That's powerful restaurant juju when you get it right, disastrously obsequious when you get it wrong. There's something in our culture, in today's mindset, that regards too much service as somehow shameful. A few very specific situations exist – at hotels, spas, dinners with sultans and kings – where being coddled, being not just seen and served but truly taken care of, seems appropriate. But in any standard, upscale restaurant environment, servers have a narrow line to walk, striking a dangerous bargain between too little (which can seem haughty or cold) and too much (which will quickly become smothering and uncomfortable). Fogo de Chão's floor staff walks that line with the combined and consummate grace of a dancer, anticipating needs (a different colored napkin so as not to leave white lint on black trousers, a quick change of plates or another drink when the glut of food seems approaching the verge of overwhelming) and operating not as individual servers seeing to individual tables, but as a single service organism whose sole duty is the care of all those on its floor.

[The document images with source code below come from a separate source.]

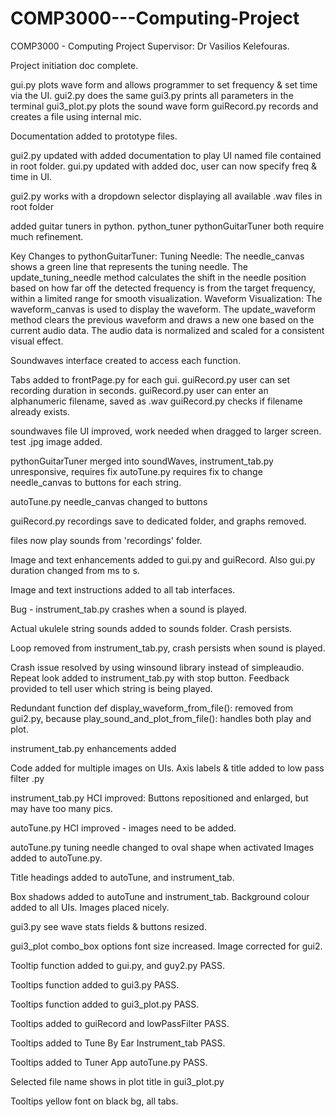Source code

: # COMP3000---Computing-Project
COMP3000 - Computing Project
Supervisor: Dr Vasilios Kelefouras.

Project initiation doc complete.

gui.py plots wave form and allows programmer to set frequency & set time via the UI.
gui2.py does the same
gui3.py prints all parameters in the terminal
gui3_plot.py plots the sound wave form
guiRecord.py records and creates a file using internal mic.

Documentation added to prototype files.

gui2.py updated with added documentation to play UI named file contained in root folder.
gui.py updated with added doc, user can now specify freq & time in UI.

gui2.py works with a dropdown selector displaying all available .wav files in root folder

added guitar tuners in python.
python_tuner
pythonGuitarTuner
both require much refinement.

Key Changes to pythonGuitarTuner:
Tuning Needle:
The needle_canvas shows a green line that represents the tuning needle.
The update_tuning_needle method calculates the shift in the needle position based on how far off 
the detected frequency is from the target frequency, within a limited range for smooth visualization.
Waveform Visualization:
The waveform_canvas is used to display the waveform.
The update_waveform method clears the previous waveform and draws a new one based on the 
current audio data. The audio data is normalized and scaled for a consistent visual effect.

Soundwaves interface created to access each function.

Tabs added to frontPage.py for each gui.
guiRecord.py user can set recording duration in seconds.
guiRecord.py user can enter an alphanumeric filename, saved as .wav
guiRecord.py checks if filename already exists.

soundwaves file UI improved, work needed when dragged to larger screen.
test .jpg image added.

pythonGuitarTuner merged into soundWaves,
instrument_tab.py unresponsive, requires fix
autoTune.py requires fix to change needle_canvas to buttons for each string.

autoTune.py needle_canvas changed to buttons

guiRecord.py recordings save to dedicated folder, and graphs removed.

files now play sounds from 'recordings' folder.

Image and text enhancements added to gui.py and guiRecord.
Also gui.py duration changed from ms to s.

Image and text instructions added to all tab interfaces.

Bug - instrument_tab.py crashes when a sound is played.

Actual ukulele string sounds added to sounds folder.
Crash persists.

Loop removed from instrument_tab.py, crash persists when sound is played.

Crash issue resolved by using winsound library instead of simpleaudio.
Repeat look added to instrument_tab.py with stop button.
Feedback provided to tell user which string is being played.

Redundant function def display_waveform_from_file(): removed from gui2.py,
because play_sound_and_plot_from_file(): handles both play and plot.

instrument_tab.py enhancements added

Code added for multiple images on UIs.
Axis labels & title added to low pass filter .py

instrument_tab.py HCI improved: 
Buttons repositioned and enlarged,
but may have too many pics.

autoTune.py HCI improved - images need to be added.

autoTune.py tuning needle changed to oval shape when activated
Images added to autoTune.py.

Title headings added to autoTune, and instrument_tab.

Box shadows added to autoTune and instrument_tab.
Background colour added to all UIs.
Images placed nicely.

gui3.py see wave stats fields & buttons resized.

gui3_plot combo_box options font size increased.
Image corrected for gui2.

Tooltip function added to gui.py, and guy2.py PASS.
 
Tooltips function added to gui3.py PASS.

Tooltips function added to gui3_plot.py PASS.

Tooltips added to guiRecord and lowPassFilter PASS.

Tooltips added to Tune By Ear Instrument_tab PASS.

Tooltips added to Tuner App autoTune.py PASS.

Selected file name shows in plot title in gui3_plot.py

Tooltips yellow font on black bg, all tabs.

In a town like Denver, which has always struggled with the balance between Western casualness and continental fine-dining formality, this display of refinement was shocking. And while I did not love every single thing that passed my lips — the polenta, for example, was tough and slightly dry, the hearts of palm lacking texture — I had the feeling that, were I to complain about the least thing, the problem would not just be solved, but eliminated with swift and draconian efficiency; made not just better, but to not exist at all, wiped clean from history and memory by another onslaught of young men bearing skewered meat and caipirinhas.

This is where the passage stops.